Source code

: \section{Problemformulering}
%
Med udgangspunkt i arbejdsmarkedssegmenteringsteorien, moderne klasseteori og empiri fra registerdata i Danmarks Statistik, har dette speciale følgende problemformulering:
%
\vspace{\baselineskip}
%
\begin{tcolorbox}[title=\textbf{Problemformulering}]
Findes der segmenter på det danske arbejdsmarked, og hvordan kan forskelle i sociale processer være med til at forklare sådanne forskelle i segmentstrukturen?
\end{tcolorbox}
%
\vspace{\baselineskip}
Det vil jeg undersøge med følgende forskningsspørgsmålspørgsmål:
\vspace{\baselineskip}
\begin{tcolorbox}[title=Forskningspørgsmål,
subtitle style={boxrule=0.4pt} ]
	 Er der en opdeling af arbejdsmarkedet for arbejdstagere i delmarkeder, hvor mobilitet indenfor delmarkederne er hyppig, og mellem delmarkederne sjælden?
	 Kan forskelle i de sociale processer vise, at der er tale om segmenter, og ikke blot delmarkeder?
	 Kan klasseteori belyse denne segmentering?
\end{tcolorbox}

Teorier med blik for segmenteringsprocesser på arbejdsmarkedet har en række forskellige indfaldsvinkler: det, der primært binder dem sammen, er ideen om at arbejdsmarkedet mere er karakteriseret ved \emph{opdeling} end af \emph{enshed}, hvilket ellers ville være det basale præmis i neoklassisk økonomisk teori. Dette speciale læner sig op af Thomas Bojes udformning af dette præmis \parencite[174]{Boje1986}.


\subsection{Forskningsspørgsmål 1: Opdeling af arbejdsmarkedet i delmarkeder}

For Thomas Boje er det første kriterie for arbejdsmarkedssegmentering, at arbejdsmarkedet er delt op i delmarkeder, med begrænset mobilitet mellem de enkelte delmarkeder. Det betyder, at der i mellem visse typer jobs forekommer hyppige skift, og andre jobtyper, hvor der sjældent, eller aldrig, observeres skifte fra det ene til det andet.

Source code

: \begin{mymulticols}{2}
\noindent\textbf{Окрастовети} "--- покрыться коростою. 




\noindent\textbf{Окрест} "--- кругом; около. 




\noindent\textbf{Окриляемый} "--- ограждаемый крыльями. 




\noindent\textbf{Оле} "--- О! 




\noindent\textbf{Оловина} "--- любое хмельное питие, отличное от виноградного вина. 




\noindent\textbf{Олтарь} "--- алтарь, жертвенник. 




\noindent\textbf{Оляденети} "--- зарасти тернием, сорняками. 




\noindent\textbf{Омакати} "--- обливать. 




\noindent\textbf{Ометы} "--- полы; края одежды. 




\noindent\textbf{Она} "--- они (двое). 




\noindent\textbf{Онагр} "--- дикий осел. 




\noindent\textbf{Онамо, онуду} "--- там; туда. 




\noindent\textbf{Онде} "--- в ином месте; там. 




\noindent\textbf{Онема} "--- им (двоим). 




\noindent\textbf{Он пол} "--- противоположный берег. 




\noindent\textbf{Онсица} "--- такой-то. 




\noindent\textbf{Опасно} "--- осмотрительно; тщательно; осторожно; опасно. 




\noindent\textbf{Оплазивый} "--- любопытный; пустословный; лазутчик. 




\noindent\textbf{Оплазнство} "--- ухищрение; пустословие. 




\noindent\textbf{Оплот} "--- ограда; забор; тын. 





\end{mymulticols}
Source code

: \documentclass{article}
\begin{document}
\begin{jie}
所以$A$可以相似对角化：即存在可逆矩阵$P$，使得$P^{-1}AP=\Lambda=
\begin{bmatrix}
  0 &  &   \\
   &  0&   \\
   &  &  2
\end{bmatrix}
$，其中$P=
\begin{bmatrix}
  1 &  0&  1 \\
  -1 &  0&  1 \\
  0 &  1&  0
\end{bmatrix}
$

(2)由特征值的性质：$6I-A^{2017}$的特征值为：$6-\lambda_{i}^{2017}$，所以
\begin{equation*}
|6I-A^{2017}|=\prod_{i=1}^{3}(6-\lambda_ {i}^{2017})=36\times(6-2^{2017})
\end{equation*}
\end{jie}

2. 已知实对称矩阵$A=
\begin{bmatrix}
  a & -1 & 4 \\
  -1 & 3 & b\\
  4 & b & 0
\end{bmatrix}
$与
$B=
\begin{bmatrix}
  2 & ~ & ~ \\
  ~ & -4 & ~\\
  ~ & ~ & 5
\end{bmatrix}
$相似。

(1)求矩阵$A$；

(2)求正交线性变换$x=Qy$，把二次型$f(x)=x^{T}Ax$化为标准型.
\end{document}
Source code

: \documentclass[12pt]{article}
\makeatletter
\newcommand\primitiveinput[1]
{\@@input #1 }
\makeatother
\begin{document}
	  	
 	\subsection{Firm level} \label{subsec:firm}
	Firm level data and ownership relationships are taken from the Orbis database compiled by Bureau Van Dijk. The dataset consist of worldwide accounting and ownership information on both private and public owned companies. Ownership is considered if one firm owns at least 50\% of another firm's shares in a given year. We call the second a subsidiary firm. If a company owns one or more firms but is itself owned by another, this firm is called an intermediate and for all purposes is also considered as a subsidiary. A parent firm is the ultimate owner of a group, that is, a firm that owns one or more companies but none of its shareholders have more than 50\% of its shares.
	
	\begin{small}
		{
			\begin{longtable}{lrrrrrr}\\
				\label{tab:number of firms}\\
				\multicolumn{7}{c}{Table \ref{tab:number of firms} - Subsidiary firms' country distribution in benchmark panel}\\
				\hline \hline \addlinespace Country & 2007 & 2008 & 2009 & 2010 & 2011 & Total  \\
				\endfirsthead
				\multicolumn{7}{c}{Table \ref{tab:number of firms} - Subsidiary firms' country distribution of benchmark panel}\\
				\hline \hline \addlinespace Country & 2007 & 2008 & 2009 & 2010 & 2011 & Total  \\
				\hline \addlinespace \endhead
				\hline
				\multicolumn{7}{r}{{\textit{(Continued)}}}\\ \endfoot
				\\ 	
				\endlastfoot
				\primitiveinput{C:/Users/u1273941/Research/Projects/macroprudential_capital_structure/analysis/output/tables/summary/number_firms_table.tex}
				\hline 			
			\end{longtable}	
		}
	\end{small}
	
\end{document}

__What is required__. Collect, from the material above, every line containing the word "klasseteori".

__Result of the exercise__.
Med udgangspunkt i arbejdsmarkedssegmenteringsteorien, moderne klasseteori og empiri fra registerdata i Danmarks Statistik, har dette speciale følgende problemformulering:
	 Kan klasseteori belyse denne segmentering?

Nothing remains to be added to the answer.